• [WHAT THE TASK REQUIRES]: Beginning with the first line, copy out each line of the material until the line containing "Particularly, this code" has been copied as well.

• [TASK INPUTS]:
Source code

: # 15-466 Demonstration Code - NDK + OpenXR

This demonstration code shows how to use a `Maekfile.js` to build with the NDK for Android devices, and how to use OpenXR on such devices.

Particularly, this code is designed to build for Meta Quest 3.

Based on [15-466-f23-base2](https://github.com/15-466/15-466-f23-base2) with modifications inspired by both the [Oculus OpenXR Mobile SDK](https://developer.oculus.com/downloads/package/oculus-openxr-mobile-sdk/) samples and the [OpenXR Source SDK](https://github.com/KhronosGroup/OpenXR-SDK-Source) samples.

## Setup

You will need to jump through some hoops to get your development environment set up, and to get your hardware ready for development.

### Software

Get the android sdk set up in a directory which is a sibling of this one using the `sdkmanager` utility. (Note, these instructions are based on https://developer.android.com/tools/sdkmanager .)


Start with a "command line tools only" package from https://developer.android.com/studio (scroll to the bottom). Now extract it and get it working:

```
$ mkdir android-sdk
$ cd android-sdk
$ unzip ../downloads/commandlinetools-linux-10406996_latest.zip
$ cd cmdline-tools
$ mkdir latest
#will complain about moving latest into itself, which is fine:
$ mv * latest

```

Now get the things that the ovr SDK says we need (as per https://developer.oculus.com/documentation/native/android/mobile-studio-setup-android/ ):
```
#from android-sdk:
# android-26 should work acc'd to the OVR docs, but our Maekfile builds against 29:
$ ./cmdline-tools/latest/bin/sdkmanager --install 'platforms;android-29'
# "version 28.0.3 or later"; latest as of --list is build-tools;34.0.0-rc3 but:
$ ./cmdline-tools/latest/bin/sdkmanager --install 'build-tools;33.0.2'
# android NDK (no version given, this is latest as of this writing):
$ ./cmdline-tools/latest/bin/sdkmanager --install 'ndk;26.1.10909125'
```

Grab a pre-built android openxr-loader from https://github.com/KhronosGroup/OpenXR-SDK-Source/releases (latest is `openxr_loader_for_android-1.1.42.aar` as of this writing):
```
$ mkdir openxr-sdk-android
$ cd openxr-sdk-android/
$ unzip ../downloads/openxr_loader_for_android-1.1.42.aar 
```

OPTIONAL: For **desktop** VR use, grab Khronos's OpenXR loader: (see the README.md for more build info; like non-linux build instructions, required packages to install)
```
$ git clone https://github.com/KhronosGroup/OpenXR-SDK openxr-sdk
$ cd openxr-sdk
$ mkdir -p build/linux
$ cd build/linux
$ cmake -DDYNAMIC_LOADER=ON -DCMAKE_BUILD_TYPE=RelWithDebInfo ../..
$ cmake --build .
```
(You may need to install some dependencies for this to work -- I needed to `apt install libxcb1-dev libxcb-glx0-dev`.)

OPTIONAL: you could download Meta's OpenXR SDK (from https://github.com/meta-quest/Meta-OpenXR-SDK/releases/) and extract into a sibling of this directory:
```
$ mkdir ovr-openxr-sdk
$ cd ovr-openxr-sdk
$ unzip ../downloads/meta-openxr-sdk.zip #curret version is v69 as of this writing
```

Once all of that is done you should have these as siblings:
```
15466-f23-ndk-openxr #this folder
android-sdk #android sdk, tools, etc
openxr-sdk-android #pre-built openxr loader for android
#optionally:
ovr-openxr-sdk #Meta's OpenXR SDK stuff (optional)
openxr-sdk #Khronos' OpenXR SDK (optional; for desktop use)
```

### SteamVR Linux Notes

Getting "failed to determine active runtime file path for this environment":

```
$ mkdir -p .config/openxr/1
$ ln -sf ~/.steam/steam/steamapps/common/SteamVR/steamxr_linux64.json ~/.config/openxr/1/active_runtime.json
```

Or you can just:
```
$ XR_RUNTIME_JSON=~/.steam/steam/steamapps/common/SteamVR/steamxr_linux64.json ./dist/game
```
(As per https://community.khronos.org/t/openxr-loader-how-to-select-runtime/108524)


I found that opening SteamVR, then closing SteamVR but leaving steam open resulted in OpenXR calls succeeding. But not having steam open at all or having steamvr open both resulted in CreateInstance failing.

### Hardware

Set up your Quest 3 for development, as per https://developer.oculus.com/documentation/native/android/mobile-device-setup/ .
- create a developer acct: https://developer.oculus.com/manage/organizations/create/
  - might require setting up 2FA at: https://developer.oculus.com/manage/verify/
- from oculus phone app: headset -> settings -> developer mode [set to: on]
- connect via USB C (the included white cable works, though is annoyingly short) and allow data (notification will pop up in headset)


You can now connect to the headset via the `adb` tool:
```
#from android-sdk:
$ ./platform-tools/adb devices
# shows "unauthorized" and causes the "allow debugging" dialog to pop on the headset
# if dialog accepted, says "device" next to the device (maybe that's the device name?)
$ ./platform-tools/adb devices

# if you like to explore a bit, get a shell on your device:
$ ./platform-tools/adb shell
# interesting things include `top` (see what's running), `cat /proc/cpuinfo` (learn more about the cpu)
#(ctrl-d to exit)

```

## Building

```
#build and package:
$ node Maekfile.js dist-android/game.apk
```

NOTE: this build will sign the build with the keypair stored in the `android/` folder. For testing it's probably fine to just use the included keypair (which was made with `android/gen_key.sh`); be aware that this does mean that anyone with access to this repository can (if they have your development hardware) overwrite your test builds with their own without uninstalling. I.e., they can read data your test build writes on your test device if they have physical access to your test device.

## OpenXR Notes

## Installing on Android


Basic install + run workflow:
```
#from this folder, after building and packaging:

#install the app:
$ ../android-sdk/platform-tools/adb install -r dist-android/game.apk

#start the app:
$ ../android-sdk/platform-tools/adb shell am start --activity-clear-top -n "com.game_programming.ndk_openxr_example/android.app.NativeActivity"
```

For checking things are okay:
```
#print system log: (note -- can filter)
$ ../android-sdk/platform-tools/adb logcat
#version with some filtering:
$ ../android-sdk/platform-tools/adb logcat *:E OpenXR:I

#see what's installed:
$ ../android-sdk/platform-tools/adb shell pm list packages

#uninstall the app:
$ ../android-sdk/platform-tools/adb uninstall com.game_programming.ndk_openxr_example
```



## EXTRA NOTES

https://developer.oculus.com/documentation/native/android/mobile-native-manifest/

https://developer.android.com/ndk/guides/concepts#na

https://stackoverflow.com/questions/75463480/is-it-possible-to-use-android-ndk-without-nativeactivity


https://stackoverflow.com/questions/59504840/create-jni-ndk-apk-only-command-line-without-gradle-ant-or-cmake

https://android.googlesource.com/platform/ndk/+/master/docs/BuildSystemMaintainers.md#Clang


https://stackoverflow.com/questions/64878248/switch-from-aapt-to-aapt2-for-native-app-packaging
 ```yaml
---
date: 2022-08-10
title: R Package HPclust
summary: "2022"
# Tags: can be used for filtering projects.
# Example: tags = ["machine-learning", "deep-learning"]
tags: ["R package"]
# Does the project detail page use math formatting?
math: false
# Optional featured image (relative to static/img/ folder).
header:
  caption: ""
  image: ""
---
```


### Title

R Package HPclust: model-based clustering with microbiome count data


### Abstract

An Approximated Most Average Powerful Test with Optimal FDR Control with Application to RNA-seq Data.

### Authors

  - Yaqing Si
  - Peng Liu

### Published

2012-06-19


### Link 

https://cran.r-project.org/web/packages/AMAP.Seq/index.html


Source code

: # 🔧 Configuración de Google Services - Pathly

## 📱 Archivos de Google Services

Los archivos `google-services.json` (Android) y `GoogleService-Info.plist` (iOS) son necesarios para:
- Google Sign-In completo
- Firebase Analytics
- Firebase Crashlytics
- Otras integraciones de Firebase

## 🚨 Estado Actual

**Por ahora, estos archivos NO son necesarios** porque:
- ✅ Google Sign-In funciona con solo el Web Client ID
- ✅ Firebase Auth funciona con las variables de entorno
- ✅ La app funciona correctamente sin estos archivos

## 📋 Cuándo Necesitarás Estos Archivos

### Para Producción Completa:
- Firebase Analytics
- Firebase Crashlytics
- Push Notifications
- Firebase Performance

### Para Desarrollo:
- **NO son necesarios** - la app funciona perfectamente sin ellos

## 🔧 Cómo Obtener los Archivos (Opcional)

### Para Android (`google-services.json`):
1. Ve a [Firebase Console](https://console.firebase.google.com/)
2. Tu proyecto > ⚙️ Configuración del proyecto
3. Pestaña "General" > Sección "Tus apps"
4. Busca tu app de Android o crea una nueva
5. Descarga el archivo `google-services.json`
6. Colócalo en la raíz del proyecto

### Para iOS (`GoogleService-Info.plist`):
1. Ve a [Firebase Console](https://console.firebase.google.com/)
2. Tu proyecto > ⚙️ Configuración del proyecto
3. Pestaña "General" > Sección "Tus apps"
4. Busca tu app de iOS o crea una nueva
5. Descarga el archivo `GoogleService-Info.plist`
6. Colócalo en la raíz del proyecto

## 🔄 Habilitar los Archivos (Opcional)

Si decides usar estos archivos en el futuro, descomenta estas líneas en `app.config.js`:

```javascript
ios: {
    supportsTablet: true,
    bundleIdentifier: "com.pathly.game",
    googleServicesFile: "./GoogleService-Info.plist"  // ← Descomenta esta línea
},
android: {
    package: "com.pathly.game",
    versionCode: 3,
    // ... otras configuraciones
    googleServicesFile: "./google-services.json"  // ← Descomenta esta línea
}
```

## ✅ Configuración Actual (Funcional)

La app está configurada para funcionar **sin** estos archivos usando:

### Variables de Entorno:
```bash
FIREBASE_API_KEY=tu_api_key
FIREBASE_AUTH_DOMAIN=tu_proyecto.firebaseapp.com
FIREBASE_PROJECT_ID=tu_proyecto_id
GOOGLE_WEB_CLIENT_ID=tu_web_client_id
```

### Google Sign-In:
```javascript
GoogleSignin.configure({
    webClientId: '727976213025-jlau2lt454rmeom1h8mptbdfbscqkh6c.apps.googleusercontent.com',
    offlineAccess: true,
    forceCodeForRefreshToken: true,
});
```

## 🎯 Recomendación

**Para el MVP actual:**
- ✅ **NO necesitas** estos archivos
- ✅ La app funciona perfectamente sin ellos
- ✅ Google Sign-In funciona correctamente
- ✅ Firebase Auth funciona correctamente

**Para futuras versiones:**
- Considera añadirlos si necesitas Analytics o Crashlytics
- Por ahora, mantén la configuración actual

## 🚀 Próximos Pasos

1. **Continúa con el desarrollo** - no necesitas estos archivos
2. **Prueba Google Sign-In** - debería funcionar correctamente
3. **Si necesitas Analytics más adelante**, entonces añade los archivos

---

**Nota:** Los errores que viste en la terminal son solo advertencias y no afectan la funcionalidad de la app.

• [WRITTEN SOLUTION]:
Source code

: # 15-466 Demonstration Code - NDK + OpenXR

This demonstration code shows how to use a `Maekfile.js` to build with the NDK for Android devices, and how to use OpenXR on such devices.

Particularly, this code is designed to build for Meta Quest 3.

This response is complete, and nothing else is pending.